Can Native identity, then, be stripped so easily? Before the existence of this system, Natives already had their own history. They had confederacies, politics, even practices of democracy. Once things like task forcing started, these people banded further together to create inter-tribal councils in order to have autonomy against the federal government that was suddenly attempting to impose structure on them. Having such autonomy allowed the continuing of their own traditions, which had worked – in Deloria’s words, “ Tribes that can handle their reservation conflicts in traditional Indian fashion generally make more progress…than do tribes that continually make adaptations to the white value system.” We can see a smaller model of this in Alexie’s essay, the resounding strength of  culture in the face of erasure. Children who did not try understand the materials presented to them in school were otherwise freely expressive outside of it – they “struggled with basic reading inside the classroom but could remember how to sing a few dozen powwow songs”, told stories outside when they would barely speak in class, and stood up to bullies where they were less able to stand up to non-Natives. The lack of mention of blood quantum in Alexie’s essay in particular, in spite of the fact that modern Natives are pressed by “the need to “prove” their identities” (Jarvis) seems to be more focused on the preservation of his culture and his history through writing rather than through his family ties. Deloria’s act of listing out the history of Native politics, tribal affairs and the injustices that have made tribes stand together goes hand in hand with Alexie’s obviously fervent desire to write and encourage the writing of Native experiences in an effort to “save our (Indian) lives” – or in other words, save their continued existence.

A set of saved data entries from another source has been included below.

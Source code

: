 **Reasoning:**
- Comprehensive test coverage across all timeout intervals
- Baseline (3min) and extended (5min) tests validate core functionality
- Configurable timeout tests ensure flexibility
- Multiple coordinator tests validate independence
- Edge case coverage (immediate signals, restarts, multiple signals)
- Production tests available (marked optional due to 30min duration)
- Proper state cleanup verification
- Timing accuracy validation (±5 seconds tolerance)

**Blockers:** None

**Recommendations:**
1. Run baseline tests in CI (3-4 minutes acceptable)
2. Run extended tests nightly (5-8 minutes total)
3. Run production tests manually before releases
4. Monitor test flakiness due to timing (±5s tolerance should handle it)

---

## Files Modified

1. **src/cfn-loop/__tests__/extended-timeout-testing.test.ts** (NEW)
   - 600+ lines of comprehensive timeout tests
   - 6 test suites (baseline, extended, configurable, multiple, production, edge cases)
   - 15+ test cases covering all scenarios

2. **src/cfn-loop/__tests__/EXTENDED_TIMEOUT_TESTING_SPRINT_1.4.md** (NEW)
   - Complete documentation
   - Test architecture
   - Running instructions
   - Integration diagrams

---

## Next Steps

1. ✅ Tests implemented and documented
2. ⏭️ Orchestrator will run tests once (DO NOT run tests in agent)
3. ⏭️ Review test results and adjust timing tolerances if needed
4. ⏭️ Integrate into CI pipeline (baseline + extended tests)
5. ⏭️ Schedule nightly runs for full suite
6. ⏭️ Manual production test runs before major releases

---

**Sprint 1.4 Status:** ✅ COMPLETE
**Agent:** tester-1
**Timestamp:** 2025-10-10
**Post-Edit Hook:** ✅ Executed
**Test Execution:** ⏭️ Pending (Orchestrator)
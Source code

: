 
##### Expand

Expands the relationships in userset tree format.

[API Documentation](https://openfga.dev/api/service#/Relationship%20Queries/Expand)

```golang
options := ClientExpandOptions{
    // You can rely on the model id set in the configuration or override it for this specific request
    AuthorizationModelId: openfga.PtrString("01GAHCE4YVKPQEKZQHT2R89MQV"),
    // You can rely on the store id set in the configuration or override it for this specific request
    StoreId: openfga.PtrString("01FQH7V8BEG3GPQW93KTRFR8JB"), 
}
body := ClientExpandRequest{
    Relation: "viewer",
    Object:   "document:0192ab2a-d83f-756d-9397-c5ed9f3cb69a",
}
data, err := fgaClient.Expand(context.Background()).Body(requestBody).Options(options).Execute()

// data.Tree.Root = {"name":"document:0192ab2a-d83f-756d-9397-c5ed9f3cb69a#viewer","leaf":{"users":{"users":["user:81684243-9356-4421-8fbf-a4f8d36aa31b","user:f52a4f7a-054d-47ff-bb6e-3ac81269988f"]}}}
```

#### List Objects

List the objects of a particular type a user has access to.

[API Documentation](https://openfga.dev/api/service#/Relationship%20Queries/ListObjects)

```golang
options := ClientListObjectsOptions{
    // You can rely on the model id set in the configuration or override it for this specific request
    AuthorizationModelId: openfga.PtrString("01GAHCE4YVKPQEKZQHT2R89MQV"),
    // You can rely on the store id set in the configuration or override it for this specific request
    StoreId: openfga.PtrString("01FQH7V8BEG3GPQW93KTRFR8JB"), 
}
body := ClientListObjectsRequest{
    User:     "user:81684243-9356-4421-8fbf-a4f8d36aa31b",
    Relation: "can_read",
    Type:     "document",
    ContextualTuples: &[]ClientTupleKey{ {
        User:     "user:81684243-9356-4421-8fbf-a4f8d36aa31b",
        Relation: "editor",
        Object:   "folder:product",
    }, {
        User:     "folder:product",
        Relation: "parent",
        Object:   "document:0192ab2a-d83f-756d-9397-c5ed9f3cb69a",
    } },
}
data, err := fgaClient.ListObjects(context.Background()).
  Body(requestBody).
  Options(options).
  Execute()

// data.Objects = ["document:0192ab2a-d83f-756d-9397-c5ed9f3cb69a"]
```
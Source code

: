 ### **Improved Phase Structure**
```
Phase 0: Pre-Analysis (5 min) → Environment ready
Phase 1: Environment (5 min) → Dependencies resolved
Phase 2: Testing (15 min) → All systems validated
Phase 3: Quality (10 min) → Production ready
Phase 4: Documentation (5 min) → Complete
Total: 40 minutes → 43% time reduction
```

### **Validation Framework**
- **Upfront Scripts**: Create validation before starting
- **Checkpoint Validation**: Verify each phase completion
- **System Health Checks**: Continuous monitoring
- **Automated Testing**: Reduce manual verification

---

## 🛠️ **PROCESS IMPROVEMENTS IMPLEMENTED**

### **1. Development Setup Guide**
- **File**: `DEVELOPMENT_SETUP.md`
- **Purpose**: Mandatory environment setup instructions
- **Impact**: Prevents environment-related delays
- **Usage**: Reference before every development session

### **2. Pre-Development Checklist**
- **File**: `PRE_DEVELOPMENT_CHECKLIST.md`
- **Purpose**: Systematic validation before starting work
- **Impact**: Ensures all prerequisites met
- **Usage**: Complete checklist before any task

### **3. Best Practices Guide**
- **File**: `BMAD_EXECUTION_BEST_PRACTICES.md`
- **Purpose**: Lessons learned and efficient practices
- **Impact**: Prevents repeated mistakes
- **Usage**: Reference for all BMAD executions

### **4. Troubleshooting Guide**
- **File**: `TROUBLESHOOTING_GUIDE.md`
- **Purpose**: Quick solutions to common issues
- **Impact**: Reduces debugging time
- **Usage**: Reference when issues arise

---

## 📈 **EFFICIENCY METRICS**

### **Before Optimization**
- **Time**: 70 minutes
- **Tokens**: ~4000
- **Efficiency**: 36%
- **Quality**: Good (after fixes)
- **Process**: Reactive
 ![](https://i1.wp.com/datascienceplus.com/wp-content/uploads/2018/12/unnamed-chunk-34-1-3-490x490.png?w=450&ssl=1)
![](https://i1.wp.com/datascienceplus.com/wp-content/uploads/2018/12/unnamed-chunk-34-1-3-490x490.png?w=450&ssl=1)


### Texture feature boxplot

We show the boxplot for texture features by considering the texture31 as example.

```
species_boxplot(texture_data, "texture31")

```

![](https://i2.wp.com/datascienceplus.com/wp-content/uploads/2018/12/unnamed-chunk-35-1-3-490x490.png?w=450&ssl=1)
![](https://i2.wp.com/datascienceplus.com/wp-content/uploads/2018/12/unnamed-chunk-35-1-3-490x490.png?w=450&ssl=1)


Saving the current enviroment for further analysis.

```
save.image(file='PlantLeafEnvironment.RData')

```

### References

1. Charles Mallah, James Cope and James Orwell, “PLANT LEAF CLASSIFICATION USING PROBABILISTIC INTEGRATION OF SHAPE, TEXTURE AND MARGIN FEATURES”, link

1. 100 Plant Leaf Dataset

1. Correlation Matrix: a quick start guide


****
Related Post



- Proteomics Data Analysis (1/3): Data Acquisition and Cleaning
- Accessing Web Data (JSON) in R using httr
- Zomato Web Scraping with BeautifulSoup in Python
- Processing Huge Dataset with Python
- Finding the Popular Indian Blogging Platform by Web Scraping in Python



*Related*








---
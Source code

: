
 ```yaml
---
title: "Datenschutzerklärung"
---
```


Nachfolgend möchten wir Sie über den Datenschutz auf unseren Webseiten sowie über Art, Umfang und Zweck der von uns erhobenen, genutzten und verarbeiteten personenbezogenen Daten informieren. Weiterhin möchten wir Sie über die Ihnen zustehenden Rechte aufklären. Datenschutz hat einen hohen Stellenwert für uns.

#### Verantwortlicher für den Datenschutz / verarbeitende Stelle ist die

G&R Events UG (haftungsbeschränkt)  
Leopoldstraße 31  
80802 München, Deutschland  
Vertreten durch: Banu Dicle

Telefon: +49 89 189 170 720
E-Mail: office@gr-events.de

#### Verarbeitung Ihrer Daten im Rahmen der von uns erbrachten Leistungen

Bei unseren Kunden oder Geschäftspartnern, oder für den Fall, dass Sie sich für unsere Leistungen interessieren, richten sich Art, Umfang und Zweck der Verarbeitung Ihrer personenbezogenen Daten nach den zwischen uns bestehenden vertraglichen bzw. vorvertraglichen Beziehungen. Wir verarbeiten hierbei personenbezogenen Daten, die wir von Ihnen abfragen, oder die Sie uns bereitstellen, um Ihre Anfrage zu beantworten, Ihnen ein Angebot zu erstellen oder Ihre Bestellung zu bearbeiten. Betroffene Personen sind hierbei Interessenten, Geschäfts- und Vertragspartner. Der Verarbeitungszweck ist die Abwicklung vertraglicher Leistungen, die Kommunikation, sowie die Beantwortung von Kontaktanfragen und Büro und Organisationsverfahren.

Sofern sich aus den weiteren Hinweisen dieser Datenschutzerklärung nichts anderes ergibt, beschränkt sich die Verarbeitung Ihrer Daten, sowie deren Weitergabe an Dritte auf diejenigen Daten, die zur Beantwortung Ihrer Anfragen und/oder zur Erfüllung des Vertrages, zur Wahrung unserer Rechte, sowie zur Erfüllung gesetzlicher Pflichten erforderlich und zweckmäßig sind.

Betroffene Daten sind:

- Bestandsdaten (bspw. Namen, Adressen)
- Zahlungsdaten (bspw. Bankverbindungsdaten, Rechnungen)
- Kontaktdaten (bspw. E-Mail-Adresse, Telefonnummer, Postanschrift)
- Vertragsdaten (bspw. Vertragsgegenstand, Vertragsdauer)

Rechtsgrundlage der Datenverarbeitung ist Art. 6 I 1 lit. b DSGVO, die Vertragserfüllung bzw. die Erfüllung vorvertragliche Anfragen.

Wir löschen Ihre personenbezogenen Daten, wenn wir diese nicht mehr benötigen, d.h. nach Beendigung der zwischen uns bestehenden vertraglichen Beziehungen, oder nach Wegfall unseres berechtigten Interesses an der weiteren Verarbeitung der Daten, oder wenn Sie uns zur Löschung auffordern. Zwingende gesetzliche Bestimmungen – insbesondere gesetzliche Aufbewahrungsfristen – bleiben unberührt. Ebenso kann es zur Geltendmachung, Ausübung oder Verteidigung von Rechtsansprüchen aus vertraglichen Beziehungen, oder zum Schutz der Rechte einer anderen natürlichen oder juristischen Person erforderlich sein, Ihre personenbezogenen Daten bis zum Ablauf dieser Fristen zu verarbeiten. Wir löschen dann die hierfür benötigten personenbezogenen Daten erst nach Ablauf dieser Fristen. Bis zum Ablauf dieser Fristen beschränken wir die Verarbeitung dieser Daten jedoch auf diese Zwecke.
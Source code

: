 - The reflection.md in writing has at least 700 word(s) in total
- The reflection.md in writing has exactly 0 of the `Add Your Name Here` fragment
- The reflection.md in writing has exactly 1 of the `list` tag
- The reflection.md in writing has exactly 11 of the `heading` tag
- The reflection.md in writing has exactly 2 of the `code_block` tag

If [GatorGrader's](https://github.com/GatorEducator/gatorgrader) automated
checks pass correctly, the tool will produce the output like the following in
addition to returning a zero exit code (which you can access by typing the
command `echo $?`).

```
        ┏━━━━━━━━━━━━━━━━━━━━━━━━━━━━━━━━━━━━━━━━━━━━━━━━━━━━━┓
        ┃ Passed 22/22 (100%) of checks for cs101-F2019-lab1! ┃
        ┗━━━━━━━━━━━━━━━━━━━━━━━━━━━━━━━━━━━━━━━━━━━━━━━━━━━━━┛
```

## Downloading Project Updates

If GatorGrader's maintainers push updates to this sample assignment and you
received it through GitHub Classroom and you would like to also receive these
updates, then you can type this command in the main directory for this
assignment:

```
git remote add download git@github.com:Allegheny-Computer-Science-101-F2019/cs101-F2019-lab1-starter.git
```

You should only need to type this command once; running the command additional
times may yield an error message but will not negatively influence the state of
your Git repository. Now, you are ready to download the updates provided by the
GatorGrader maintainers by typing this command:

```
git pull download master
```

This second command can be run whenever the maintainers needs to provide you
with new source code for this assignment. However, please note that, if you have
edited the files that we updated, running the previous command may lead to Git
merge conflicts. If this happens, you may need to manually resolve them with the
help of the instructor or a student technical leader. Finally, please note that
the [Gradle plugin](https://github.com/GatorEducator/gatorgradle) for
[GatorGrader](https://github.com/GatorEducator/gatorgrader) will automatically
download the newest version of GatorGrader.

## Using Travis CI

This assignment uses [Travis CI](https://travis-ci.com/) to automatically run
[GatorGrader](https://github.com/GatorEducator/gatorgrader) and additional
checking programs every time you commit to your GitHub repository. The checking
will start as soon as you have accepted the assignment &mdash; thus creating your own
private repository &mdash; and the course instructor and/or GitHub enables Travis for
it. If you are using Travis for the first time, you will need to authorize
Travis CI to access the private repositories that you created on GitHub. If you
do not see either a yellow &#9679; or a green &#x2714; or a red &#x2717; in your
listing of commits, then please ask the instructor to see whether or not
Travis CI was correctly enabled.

However, returning to the case of Pat and his proclaimed Cherokee roots, one could say that the blood quantum system (especially its use within tribal councils) is only an effort to keep people like him – people who claim to that part of the race without being in the cultural circle – from claiming that nativity for gain. There are incentives in being part of a tribe, and “some of those incentives would be financial gain if the tribe, for example, has gaming revenue or other industries” (Chow). There also lies the risk that people may  “claim an identity for affirmative-action purposes.” The instances in which this actually occurs, though, are rare. Not to mention, the system is still a government run effort to erase Native Americans. The system has barred an entire generation of Nooksack peoples from being able to be what they’ve always been; all because of one singular ancestor that could not be proven inside an already unreliable historical telling. While there’s no way to discern what degree of “Indianness” is present in Pat, there’s doubt that the system would even work for him in the first place when it cannot function for people who have been culturally native from the time of their grandparents.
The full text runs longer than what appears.